Results 1 to 15 of 15

Thread: Leviathan + Updated Kraken Decoder

  1. #1
    Member
    Join Date
    Aug 2016
    Location
    Europe
    Posts
    19
    Thanks
    0
    Thanked 25 Times in 6 Posts

    Leviathan + Updated Kraken Decoder

    https://github.com/powzix/ooz

    I've updated my Oodle decoder with Leviathan support and also the latest versions of Kraken/Mermaid/Selkie. It now also has a proper command line interface and can also invoke the Oodle DLL to compress/decompress.

    The biggest change is that there's now support for tANS, and Leviathan uses 6x2 different LZ77 decoder loops for the different literal/cmd modes described below. Like the other Kraken based formats, it internally uses a bunch of byte streams that are coded using a heavily optimized byte based entropy coder.

    The entropy coder for coding a byte stream supports huffman/tANS/RLE/and combinations of those. Also there's a special multiarray mode used to code the 4/8/16 streams mentioned below, and can also be used where symbol distributions significantly differ inside of regions of a stream to code parts of the stream with different modes/tables. The entropy decoder is the same across Kraken/Mermaid/Selkie/Leviathan, but the encoder picks only the modes that are fast enough for the profile.

    The tANS decoder decodes 5 symbols in parallel. 3 of them in the forwards direction and 2 in the backwards direction (reading bits from the end of the chunk) using a straightforward table-driven approach.

    The biggest difference between Leviathan/Kraken/Mermaid is how the command byte is structured (i.e. the core LZ77 literal/match decoder loop).

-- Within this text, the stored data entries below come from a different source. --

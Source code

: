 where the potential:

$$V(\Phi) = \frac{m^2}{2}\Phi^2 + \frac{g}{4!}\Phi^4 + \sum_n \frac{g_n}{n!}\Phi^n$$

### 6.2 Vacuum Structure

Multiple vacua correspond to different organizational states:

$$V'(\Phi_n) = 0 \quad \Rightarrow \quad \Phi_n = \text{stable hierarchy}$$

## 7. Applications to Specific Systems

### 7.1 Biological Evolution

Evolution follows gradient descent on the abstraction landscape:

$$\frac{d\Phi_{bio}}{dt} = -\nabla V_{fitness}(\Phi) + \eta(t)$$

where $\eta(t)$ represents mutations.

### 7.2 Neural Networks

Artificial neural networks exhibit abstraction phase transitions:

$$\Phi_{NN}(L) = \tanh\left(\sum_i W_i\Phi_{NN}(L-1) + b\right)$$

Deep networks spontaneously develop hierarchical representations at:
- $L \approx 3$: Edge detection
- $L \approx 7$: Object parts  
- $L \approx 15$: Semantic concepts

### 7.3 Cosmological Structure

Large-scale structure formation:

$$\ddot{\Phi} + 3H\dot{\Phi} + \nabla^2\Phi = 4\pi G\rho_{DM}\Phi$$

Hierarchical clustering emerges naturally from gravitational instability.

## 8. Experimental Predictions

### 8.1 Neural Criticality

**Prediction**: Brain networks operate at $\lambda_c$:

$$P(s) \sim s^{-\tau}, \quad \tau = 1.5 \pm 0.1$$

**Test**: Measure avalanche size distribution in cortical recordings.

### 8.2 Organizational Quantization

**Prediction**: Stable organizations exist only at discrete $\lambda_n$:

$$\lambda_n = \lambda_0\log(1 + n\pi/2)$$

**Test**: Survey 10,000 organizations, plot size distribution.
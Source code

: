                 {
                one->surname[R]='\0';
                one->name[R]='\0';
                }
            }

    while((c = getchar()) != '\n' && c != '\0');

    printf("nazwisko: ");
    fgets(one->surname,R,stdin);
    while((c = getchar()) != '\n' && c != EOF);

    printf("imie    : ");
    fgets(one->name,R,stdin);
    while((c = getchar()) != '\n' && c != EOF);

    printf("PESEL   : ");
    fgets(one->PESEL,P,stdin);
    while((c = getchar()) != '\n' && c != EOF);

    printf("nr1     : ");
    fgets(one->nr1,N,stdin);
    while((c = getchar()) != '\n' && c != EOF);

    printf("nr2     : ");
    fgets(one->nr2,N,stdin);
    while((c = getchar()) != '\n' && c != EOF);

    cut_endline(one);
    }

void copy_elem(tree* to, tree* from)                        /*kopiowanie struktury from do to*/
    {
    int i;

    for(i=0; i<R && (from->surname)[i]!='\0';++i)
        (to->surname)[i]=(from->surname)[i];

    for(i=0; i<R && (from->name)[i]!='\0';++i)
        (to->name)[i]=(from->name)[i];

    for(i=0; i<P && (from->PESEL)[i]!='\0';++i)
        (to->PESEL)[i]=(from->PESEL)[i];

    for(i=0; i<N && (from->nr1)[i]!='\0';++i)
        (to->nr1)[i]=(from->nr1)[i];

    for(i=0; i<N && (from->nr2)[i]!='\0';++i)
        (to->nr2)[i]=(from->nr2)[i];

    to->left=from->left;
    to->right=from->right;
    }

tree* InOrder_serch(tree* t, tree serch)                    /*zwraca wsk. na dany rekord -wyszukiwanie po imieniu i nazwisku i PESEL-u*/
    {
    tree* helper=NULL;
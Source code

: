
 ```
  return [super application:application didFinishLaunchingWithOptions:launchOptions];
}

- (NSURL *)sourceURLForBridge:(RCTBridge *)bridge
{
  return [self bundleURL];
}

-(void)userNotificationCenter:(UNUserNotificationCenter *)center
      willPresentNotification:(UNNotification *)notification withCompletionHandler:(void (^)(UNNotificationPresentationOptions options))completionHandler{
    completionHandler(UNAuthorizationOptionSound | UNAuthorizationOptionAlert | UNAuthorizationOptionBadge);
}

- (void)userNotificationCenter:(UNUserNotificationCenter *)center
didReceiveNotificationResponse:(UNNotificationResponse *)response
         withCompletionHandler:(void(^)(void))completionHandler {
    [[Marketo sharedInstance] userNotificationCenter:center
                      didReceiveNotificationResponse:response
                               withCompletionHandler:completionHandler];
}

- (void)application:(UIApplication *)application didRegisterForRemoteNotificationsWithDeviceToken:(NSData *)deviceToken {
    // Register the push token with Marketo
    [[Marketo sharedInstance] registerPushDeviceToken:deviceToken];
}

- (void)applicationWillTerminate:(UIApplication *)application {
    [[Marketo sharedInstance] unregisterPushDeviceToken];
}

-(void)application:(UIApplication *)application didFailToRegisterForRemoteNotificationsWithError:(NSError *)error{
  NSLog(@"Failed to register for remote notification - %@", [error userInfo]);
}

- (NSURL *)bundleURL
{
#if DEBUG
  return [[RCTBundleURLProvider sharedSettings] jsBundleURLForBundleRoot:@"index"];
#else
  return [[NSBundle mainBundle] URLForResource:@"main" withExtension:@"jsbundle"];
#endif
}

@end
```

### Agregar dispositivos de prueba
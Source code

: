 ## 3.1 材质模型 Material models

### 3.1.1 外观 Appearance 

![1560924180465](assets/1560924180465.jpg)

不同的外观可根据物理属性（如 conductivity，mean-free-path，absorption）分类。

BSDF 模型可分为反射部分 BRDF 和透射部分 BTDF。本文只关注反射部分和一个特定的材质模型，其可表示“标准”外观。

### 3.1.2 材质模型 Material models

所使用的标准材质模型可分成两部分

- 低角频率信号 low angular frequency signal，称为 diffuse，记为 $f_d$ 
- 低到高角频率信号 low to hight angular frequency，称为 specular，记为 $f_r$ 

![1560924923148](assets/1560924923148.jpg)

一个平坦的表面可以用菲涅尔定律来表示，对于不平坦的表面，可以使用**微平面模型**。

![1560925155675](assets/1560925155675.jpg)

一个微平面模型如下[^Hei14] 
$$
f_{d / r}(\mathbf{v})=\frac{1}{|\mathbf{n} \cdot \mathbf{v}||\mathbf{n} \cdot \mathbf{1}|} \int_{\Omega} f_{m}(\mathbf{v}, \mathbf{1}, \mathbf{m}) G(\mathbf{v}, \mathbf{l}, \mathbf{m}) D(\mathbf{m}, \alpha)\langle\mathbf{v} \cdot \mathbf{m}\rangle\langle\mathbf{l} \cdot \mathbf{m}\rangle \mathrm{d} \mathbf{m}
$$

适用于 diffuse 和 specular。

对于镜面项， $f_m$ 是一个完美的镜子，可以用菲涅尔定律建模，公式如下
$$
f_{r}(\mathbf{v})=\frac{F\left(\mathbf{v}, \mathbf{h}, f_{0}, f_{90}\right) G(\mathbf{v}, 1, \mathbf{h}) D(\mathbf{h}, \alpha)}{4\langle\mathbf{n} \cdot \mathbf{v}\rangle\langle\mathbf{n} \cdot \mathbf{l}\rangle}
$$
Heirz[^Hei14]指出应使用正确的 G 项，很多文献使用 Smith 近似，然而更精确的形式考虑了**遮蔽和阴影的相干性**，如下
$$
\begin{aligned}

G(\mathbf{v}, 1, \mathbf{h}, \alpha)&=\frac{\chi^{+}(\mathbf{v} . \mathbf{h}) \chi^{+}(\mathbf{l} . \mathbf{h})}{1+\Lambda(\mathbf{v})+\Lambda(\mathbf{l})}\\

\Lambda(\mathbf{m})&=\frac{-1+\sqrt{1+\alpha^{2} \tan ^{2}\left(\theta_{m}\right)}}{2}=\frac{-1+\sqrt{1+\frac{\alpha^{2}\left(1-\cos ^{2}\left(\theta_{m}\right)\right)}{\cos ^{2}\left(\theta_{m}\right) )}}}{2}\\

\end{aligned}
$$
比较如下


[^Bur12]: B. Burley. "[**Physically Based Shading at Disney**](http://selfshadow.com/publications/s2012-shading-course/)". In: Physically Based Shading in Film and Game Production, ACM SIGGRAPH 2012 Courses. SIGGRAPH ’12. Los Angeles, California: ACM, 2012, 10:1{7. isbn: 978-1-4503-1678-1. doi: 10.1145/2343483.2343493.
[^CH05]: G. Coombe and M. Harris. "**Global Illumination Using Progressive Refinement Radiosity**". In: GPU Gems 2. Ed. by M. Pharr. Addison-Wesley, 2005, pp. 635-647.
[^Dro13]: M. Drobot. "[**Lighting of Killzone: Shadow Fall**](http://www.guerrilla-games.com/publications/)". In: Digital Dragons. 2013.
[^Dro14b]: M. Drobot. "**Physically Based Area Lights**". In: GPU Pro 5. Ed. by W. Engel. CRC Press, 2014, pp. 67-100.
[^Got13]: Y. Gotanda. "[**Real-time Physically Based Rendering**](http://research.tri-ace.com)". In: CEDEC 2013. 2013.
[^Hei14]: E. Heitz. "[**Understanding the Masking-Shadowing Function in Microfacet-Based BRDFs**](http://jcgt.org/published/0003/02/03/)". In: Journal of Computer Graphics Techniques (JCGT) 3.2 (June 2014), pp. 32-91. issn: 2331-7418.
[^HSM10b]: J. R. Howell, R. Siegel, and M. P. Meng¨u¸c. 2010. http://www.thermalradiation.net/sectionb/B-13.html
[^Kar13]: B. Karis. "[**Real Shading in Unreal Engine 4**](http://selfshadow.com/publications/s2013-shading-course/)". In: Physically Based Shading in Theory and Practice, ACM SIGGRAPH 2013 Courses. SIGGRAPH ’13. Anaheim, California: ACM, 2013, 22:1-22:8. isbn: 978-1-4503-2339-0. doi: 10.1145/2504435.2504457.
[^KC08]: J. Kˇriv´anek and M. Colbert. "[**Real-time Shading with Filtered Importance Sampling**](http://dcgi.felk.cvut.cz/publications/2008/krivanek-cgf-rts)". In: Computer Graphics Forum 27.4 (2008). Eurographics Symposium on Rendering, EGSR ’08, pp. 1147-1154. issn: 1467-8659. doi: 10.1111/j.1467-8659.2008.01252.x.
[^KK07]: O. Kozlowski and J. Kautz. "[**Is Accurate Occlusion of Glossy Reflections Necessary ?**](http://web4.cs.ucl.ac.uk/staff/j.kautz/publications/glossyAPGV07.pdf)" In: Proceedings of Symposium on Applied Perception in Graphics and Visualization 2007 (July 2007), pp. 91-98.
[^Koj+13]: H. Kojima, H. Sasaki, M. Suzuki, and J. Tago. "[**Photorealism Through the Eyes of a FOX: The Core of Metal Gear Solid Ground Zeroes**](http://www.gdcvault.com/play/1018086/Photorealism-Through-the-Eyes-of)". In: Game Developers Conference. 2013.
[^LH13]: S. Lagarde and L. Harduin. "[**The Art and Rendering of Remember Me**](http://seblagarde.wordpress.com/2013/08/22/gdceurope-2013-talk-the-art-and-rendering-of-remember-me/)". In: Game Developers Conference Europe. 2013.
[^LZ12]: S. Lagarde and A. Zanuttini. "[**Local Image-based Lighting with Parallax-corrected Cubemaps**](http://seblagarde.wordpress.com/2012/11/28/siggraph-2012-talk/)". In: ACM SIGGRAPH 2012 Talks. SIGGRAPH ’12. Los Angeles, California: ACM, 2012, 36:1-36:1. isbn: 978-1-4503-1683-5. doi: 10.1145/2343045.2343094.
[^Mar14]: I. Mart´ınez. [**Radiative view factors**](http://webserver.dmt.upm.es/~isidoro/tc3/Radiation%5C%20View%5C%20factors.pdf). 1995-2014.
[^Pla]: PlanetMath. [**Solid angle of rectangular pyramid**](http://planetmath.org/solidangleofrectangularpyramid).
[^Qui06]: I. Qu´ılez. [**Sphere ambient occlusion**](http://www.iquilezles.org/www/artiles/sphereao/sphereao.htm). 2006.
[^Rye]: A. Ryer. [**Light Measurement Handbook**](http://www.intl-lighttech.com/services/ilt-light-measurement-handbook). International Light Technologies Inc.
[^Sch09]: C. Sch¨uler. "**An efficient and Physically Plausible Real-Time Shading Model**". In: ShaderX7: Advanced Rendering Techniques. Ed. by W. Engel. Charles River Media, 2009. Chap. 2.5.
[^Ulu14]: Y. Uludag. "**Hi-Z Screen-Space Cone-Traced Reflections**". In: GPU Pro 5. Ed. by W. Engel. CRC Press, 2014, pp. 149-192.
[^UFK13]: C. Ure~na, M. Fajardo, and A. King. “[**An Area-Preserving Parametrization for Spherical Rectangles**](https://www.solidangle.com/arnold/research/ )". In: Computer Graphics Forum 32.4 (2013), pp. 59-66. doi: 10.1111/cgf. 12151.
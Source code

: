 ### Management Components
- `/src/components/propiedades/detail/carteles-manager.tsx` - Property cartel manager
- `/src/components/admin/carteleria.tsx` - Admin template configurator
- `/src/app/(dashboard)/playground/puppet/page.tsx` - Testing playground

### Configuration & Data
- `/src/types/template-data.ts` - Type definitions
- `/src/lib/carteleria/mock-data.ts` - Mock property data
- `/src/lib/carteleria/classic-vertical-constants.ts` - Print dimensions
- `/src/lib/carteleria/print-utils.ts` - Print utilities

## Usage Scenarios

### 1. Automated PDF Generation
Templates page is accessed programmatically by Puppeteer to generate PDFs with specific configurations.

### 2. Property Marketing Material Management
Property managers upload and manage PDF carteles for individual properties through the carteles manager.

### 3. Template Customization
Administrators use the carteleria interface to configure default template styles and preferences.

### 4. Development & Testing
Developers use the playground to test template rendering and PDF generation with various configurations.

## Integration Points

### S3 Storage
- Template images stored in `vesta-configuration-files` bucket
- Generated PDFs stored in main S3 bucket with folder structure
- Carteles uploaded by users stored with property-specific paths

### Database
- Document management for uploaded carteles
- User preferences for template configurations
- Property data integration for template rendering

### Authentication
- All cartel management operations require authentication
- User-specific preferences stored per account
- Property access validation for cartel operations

    Each byte from the command stream in Leviathan is structured as follows:
    OOOLLMMM

    OOO = Recent offset, or 7 to use an explicit offset from the offset stream. Leviathan supports 7 recent offsets.
    LL = Literal length; 0...2, or 3 to use a length from the start of the length stream.
    MMM = Match length - 2; 2...8, or 9 to use a length from the end of the length stream.

    The length byte stream is encoded using the same entropy coder. If length is 255, the value is taken from a 32-bit length stream.

    There's 2 different ways to encode the huffman code lengths, and 2 different ways to encode tANS weights (one sparse and one regular). The 32-bit offsets can also be encoded in 2 ways with slightly different characteristics. The offsets can optionally be coded in a scaled mode: OFFSET32[i] = OFFSET32[i] * SCALE + LOW8[i] where LOW8[] is a separate byte stream. This is useful when offsets usually are multiples of a given factor.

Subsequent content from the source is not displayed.